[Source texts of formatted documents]
____________________
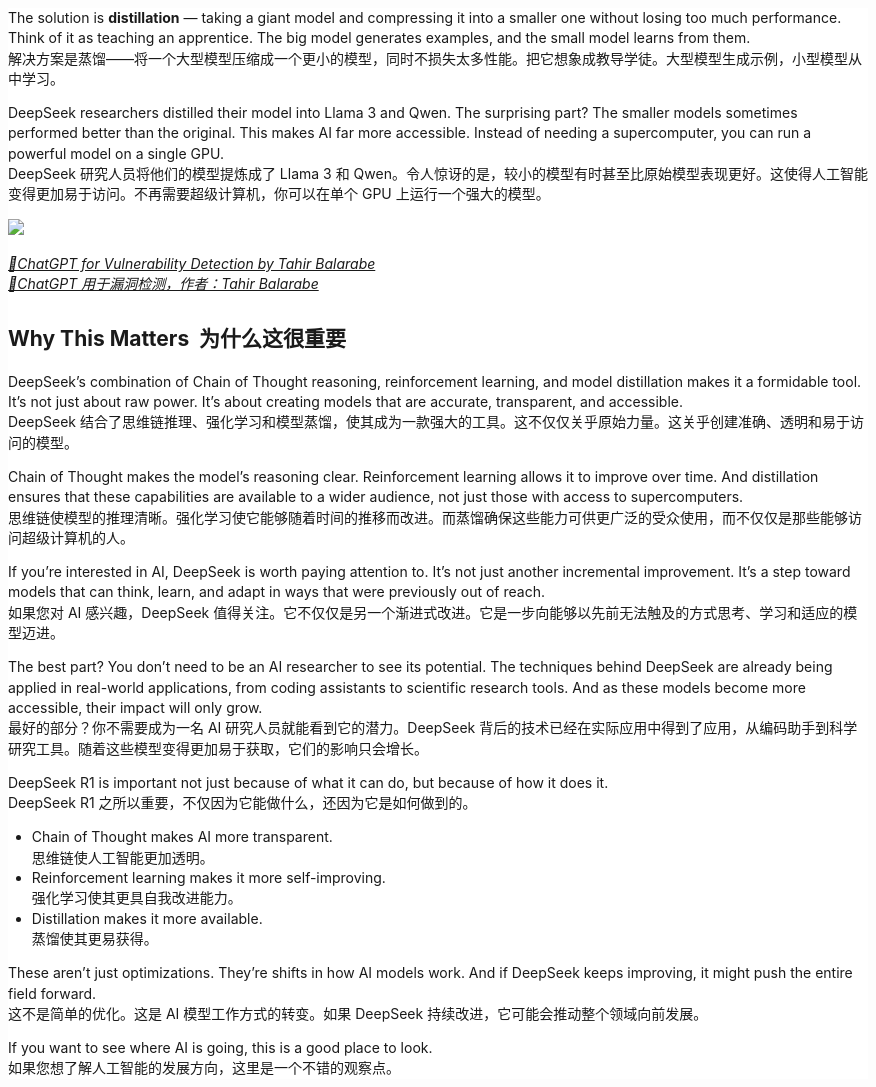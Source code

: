 The solution is **distillation** — taking a giant model and compressing it into a smaller one without losing too much performance. Think of it as teaching an apprentice. The big model generates examples, and the small model learns from them.  
解决方案是蒸馏——将一个大型模型压缩成一个更小的模型，同时不损失太多性能。把它想象成教导学徒。大型模型生成示例，小型模型从中学习。

DeepSeek researchers distilled their model into Llama 3 and Qwen. The surprising part? The smaller models sometimes performed better than the original. This makes AI far more accessible. Instead of needing a supercomputer, you can run a powerful model on a single GPU.  
DeepSeek 研究人员将他们的模型提炼成了 Llama 3 和 Qwen。令人惊讶的是，较小的模型有时甚至比原始模型表现更好。这使得人工智能变得更加易于访问。不再需要超级计算机，你可以在单个 GPU 上运行一个强大的模型。

![](https://miro.medium.com/v2/resize:fit:1300/1*PINQ3ZBjxMoHkwWNFK7Llg.png)

[*🤖ChatGPT for Vulnerability Detection by Tahir Balarabe  
🤖ChatGPT 用于漏洞检测，作者：Tahir Balarabe*](https://medium.com/@tahirbalarabe2/chatgpt-for-vulnerability-detection-by-tahir-balarabe-affaf19bb0ad)

## Why This Matters  为什么这很重要

DeepSeek’s combination of Chain of Thought reasoning, reinforcement learning, and model distillation makes it a formidable tool. It’s not just about raw power. It’s about creating models that are accurate, transparent, and accessible.  
DeepSeek 结合了思维链推理、强化学习和模型蒸馏，使其成为一款强大的工具。这不仅仅关乎原始力量。这关乎创建准确、透明和易于访问的模型。

Chain of Thought makes the model’s reasoning clear. Reinforcement learning allows it to improve over time. And distillation ensures that these capabilities are available to a wider audience, not just those with access to supercomputers.  
思维链使模型的推理清晰。强化学习使它能够随着时间的推移而改进。而蒸馏确保这些能力可供更广泛的受众使用，而不仅仅是那些能够访问超级计算机的人。

If you’re interested in AI, DeepSeek is worth paying attention to. It’s not just another incremental improvement. It’s a step toward models that can think, learn, and adapt in ways that were previously out of reach.  
如果您对 AI 感兴趣，DeepSeek 值得关注。它不仅仅是另一个渐进式改进。它是一步向能够以先前无法触及的方式思考、学习和适应的模型迈进。

The best part? You don’t need to be an AI researcher to see its potential. The techniques behind DeepSeek are already being applied in real-world applications, from coding assistants to scientific research tools. And as these models become more accessible, their impact will only grow.  
最好的部分？你不需要成为一名 AI 研究人员就能看到它的潜力。DeepSeek 背后的技术已经在实际应用中得到了应用，从编码助手到科学研究工具。随着这些模型变得更加易于获取，它们的影响只会增长。

DeepSeek R1 is important not just because of what it can do, but because of how it does it.  
DeepSeek R1 之所以重要，不仅因为它能做什么，还因为它是如何做到的。

- Chain of Thought makes AI more transparent.  
  思维链使人工智能更加透明。
- Reinforcement learning makes it more self-improving.  
  强化学习使其更具自我改进能力。
- Distillation makes it more available.  
  蒸馏使其更易获得。

These aren’t just optimizations. They’re shifts in how AI models work. And if DeepSeek keeps improving, it might push the entire field forward.  
这不是简单的优化。这是 AI 模型工作方式的转变。如果 DeepSeek 持续改进，它可能会推动整个领域向前发展。

If you want to see where AI is going, this is a good place to look.  
如果您想了解人工智能的发展方向，这里是一个不错的观察点。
____________________
Work item ▸ If a line of the records includes the string "Qwen", copy it out.

Answer section ▸
DeepSeek researchers distilled their model into Llama 3 and Qwen. The surprising part? The smaller models sometimes performed better than the original. This makes AI far more accessible. Instead of needing a supercomputer, you can run a powerful model on a single GPU.  
DeepSeek 研究人员将他们的模型提炼成了 Llama 3 和 Qwen。令人惊讶的是，较小的模型有时甚至比原始模型表现更好。这使得人工智能变得更加易于访问。不再需要超级计算机，你可以在单个 GPU 上运行一个强大的模型。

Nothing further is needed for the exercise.